Alors que les tuiles s’accumulent avec les chiffres de la délinquance annoncés par le Procureur de la République lesquels explosent encore au premier semestre 2015, Eric Piolle le Maire (Verts/PG) de Grenoble tente de circonscrire l’incendie dans le  » DL » ( 26/9/15).

Comme à son habitude il n’est responsable de rien. D’ailleurs  » il n’y a pas eu d’angélisme de notre équipe » (!).Avec Eric Piolle il faut souvent lire dans ses mots le contraire de sa pensée et de son action.

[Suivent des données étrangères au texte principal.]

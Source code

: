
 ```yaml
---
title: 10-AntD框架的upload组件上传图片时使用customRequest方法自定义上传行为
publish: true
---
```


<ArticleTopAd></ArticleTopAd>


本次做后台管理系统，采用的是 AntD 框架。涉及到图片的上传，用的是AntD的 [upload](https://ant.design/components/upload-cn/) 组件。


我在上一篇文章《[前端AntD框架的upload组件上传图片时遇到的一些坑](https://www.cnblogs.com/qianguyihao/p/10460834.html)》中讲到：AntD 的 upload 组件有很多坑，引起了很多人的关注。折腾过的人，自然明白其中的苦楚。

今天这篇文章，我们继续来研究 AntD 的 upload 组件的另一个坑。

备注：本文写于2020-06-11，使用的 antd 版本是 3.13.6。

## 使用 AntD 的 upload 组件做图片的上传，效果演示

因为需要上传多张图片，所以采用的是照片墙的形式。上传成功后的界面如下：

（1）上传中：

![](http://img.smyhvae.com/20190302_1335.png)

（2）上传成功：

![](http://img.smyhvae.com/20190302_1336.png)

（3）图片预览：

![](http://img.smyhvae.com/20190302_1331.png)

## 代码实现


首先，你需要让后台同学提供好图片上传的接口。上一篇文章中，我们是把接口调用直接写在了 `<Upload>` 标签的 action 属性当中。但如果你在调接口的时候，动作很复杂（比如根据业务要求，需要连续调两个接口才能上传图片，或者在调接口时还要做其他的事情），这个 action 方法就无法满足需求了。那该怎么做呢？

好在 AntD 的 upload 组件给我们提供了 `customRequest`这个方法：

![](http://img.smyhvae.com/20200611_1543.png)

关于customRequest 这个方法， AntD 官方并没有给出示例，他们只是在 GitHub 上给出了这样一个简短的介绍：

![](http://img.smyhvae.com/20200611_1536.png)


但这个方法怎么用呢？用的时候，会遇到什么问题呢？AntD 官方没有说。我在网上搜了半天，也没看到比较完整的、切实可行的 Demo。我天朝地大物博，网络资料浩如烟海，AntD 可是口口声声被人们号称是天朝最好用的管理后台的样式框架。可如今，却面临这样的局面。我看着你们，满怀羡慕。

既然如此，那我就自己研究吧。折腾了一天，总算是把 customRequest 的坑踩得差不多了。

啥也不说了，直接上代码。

ESMONIN: LA PERCEPTION des RIVERAINS EST FAUSSE

Selon lui , il  a très bien géré le bidonville Esmonin pendant 16 mois malgré les 200 personnes qui s’en sont échappé pour poursuivre leur activité mafieuse et les vols avec violence à Grenoble. D’ailleurs il a trouvé que  « le temps a été finalement assez court » (!). Les riverains qui ont subi les désagréments pendants 16 longs mois avant que Sa Suffisance acculée ne réagisse sur la pression du Préfet ? E.Piolle pense que ce temps  » a été perçu comme étant long par les personnes qui y vivaient comme pour les riverains  » . Leur « perception » est fausse. Pour Lui c’était court. Il n’était pas voisin.

LA SUPPRESSION de la VIDEO PROTECTION N’A RIEN à VOIR AVEC L’ANGELISME

Il ne revient pas sur son appel selon lequel le logement des étrangers irréguliers est «  inconditionnel » à Grenoble . Il ne commente pas les conséquences de son annonce de la suppression de la vidéo protection sur les délinquants qui n’avait rien à voir avec l’angélisme mais seulement le dogmatisme.

PREMIER SEMESTRE 2015: + 55% DE DELINQUANCE dans les TRANSPORTS

Les bus sont caillassés, des passagers attaqués  et 12 % d’usagers entrent en force dans les transports en communs Grenoblois en refusant de payer. La délinquance et les incivilités ont encore augmenté de… + 55 % au premier semestre 2015 dans les transports collectifs. Des policiers sont attaqués régulièrement à Mistral ,à Villeneuve. Des pompiers, des ambulances et des médecins aussi. Les règlements de compte font des morts dans toute la ville et blessent des grenoblois innocents.

PAS DE ZONE DE NON DROIT puisque  » JE VAIS PARTOUT DANS LA VILLE » (!)

Quand les journalistes du Dauphiné Libéré lui demandent  » Existe-t-il des zones de non- droit à Grenoble ? » Eric Piolle répond tranquillement:  » Il n’y a pas de zones de non­ droit à Grenoble. » Et pourquoi donc ?  » Je vais partout dans la ville ». On est confondu par tant de légèreté sur un sujet si grave. Comme l’exprime Alain Carignon ancien Maire (REP) dans un communiqué suite à cette interview , Eric Piolle  » fait preuve d’un aveuglement très inquiétant ». En effet.

LES GRENOBLOIS ATTENDENT D’ÊTRE PROTEGES

Cette façon de ramener encore à Lui s’agissant d’agressions que subissent les grenoblois – une moyenne de 4 vols avec violence par jour – est également inquiétante. Les grenoblois n’attendent pas de savoir que ça va bien pour le Maire – ils s’en doutaient avec Singapour – ils attendent des mesures de protection les concernant.

DES PARE FEUX à l’EMISSION de M6 sur la DELINQUANCE GRENOBLOISE

Les deux pages d’interview d’hier avaient pour objet de tenter de redresser la barre face à l’inquiétante évolution de l’agglomération. Il semble qu’au passage l’idée géniale de réaliser des emprunts sans dette soit passée à la trappe!

La diffusion de l’émission de M6 ( Enquête exclusive) le 4 octobre prochain qui classe Grenoble en tête des villes sur l’insécurité exige de trouver des pare-feux.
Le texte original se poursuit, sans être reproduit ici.